| Task |
Whichever lines of the entries hold the word "state" should be identified and copied.

| Dataset records |
╔══

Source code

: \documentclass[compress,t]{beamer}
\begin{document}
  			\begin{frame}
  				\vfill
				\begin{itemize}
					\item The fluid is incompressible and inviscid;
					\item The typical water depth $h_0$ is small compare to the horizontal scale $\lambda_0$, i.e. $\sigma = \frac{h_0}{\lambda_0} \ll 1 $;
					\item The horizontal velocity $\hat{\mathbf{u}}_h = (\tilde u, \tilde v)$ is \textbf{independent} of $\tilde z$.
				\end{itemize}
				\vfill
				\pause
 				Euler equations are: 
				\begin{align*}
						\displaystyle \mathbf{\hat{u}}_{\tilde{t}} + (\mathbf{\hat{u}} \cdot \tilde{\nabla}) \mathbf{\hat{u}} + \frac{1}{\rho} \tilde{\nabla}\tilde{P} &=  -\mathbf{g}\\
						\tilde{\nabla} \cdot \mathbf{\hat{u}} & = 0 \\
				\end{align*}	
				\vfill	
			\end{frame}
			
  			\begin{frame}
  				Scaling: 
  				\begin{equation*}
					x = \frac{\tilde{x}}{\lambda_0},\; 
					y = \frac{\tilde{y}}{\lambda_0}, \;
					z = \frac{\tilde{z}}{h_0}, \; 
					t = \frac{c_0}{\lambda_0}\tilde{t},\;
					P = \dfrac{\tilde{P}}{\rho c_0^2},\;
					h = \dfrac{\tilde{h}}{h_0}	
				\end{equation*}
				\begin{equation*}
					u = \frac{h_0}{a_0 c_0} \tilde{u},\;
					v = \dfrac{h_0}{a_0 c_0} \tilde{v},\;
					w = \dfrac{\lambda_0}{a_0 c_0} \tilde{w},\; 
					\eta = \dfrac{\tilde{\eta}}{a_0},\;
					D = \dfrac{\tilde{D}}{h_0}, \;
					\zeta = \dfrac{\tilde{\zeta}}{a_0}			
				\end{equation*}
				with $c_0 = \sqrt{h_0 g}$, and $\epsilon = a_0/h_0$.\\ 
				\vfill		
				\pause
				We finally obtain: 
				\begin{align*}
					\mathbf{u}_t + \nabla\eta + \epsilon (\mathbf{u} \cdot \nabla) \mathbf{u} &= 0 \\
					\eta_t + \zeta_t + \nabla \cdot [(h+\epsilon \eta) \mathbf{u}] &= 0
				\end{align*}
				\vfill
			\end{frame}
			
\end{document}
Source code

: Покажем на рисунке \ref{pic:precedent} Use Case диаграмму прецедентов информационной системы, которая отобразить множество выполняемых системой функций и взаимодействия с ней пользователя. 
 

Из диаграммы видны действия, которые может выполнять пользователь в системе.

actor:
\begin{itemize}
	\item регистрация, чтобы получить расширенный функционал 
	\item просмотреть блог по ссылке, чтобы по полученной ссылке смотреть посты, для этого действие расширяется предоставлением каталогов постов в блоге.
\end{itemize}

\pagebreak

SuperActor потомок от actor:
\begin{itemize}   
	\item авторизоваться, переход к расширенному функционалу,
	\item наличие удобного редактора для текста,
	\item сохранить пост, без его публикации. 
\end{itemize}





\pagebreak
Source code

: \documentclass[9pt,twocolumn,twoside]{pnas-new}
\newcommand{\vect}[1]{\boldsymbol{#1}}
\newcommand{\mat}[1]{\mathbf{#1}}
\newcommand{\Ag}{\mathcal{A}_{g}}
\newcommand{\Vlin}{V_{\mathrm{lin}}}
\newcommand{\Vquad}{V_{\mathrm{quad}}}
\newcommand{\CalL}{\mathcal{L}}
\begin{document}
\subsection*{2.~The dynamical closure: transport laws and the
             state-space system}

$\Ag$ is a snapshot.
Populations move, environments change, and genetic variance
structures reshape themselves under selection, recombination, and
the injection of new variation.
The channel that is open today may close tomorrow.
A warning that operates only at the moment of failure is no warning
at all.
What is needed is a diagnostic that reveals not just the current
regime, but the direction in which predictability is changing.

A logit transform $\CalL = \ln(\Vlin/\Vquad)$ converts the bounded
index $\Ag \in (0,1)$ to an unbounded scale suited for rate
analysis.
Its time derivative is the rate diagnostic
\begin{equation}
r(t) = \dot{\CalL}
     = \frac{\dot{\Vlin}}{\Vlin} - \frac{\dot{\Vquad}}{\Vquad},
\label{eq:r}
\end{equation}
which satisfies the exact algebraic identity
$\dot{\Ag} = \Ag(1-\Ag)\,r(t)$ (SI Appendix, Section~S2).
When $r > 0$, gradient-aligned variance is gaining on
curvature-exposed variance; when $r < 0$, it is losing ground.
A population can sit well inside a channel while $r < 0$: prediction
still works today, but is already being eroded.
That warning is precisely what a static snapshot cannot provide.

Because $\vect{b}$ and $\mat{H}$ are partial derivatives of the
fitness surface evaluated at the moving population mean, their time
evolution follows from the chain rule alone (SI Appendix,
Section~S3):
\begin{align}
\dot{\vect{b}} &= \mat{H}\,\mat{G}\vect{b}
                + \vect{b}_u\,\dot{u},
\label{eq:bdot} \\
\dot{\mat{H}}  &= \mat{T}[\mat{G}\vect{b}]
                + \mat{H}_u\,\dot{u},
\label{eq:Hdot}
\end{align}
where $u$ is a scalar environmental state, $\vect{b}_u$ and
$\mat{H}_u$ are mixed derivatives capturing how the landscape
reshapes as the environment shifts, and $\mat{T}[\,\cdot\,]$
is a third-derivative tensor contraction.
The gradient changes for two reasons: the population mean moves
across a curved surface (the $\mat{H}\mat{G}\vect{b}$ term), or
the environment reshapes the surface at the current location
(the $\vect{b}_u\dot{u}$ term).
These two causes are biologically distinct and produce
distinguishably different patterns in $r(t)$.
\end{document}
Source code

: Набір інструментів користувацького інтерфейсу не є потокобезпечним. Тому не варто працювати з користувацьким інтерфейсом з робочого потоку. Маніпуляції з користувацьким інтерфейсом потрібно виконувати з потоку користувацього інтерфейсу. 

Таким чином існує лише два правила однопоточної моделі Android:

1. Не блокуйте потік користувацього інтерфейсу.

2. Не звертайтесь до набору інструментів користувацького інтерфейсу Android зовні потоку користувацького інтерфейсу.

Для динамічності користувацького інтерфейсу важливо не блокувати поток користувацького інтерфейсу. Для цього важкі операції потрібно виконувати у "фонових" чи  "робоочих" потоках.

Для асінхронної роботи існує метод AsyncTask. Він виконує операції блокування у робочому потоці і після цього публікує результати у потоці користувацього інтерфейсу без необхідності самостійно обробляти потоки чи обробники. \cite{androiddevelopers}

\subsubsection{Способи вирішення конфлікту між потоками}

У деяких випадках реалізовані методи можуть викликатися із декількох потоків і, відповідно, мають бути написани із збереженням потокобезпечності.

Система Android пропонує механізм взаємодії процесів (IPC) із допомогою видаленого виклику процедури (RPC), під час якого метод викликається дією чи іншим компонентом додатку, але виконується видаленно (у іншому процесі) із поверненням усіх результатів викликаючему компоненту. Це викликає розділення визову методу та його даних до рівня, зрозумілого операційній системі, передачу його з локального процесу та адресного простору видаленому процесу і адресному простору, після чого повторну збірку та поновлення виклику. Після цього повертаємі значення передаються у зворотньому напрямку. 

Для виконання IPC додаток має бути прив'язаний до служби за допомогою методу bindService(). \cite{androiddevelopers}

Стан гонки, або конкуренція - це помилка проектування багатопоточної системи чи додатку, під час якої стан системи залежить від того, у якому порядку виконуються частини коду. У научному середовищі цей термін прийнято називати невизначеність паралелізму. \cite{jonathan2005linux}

╚══

| Written answer |
             state-space system}
where $u$ is a scalar environmental state, $\vect{b}_u$ and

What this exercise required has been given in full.